Source texts of formatted documents:
-*-

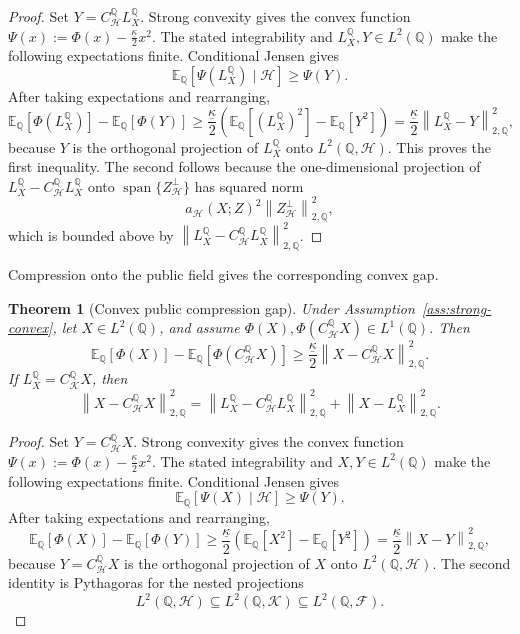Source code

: \documentclass[11pt,a4paper]{amsart}
\theoremstyle{plain}
\newtheorem{theorem}{Theorem}[section]
\theoremstyle{definition}
\theoremstyle{remark}
\DeclareMathOperator{\Span}{span}
\newcommand{\QQ}{\mathbb{Q}}
\newcommand{\EE}{\mathbb{E}}
\newcommand{\cF}{\mathcal{F}}
\newcommand{\cH}{\mathcal{H}}
\newcommand{\cK}{\mathcal{K}}
\newcommand{\norm}[1]{\left\lVert #1\right\rVert}
\begin{document}
\begin{proof}
Set \(Y=C_{\cH}^{\QQ}L_X^\QQ\).  Strong convexity gives the convex function
\(\Psi(x):=\Phi(x)-\frac{\underline\kappa}{2}x^2\).  The stated integrability and
\(L_X^\QQ,Y\in L^2(\QQ)\) make the following expectations finite.  Conditional Jensen gives
\[
        \EE_\QQ[\Psi(L_X^\QQ)\mid\cH]\ge \Psi(Y).
\]
After taking expectations and rearranging,
\[
        \EE_\QQ[\Phi(L_X^\QQ)]-\EE_\QQ[\Phi(Y)]
        \ge
        \frac{\underline\kappa}{2}
        \left(\EE_\QQ[(L_X^\QQ)^2]-\EE_\QQ[Y^2]\right)
        =
        \frac{\underline\kappa}{2}\norm{L_X^\QQ-Y}_{2,\QQ}^2,
\]
because \(Y\) is the orthogonal projection of \(L_X^\QQ\) onto \(L^2(\QQ,\cH)\).  This proves the
first inequality.  The second follows because the one-dimensional projection of
\(L_X^\QQ-C_{\cH}^{\QQ}L_X^\QQ\) onto
\(\Span\{Z_{\cH}^{\perp}\}\) has squared norm
\[
        a_{\cH}(X;Z)^2\norm{Z_{\cH}^{\perp}}_{2,\QQ}^{2},
\]
which is bounded above by
\(\norm{L_X^\QQ-C_{\cH}^{\QQ}L_X^\QQ}_{2,\QQ}^{2}\).
\end{proof}

Compression onto the public field gives the corresponding convex gap.

\begin{theorem}[Convex public compression gap]\label{thm:convex-gap}
Under Assumption~\ref{ass:strong-convex}, let \(X\in L^2(\QQ)\), and assume
\(\Phi(X),\Phi(C_{\cH}^{\QQ}X)\in L^1(\QQ)\).  Then
\[
        \EE_\QQ[\Phi(X)]
        -
        \EE_\QQ[\Phi(C_{\cH}^{\QQ}X)]
        \ge
        \frac{\underline\kappa}{2}
        \norm{X-C_{\cH}^{\QQ}X}_{2,\QQ}^2.
\]
If \(L_X^\QQ=C_{\cK}^{\QQ}X\), then
\[
        \norm{X-C_{\cH}^{\QQ}X}_{2,\QQ}^2
        =
        \norm{L_X^\QQ-C_{\cH}^{\QQ}L_X^\QQ}_{2,\QQ}^2
        +
        \norm{X-L_X^\QQ}_{2,\QQ}^2.
\]
\end{theorem}

\begin{proof}
Set \(Y=C_{\cH}^{\QQ}X\).  Strong convexity gives the convex function
\(\Psi(x):=\Phi(x)-\frac{\underline\kappa}{2}x^2\).  The stated integrability and
\(X,Y\in L^2(\QQ)\) make the following expectations finite.  Conditional Jensen gives
\[
        \EE_\QQ[\Psi(X)\mid\cH]\ge \Psi(Y).
\]
After taking expectations and rearranging,
\[
        \EE_\QQ[\Phi(X)]-\EE_\QQ[\Phi(Y)]
        \ge
        \frac{\underline\kappa}{2}
        \left(\EE_\QQ[X^2]-\EE_\QQ[Y^2]\right)
        =
        \frac{\underline\kappa}{2}\norm{X-Y}_{2,\QQ}^2,
\]
because \(Y=C_{\cH}^{\QQ}X\) is the orthogonal projection of \(X\) onto
\(L^2(\QQ,\cH)\).  The second identity is Pythagoras for the nested projections
\[
        L^2(\QQ,\cH)\subseteq L^2(\QQ,\cK)\subseteq L^2(\QQ,\cF).
\]
\end{proof}
\end{document}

-*-

Task details
Check each line of the data above for the string "because", and copy the ones that have it.

Written answer
because \(Y\) is the orthogonal projection of \(L_X^\QQ\) onto \(L^2(\QQ,\cH)\).  This proves the
first inequality.  The second follows because the one-dimensional projection of
because \(Y=C_{\cH}^{\QQ}X\) is the orthogonal projection of \(X\) onto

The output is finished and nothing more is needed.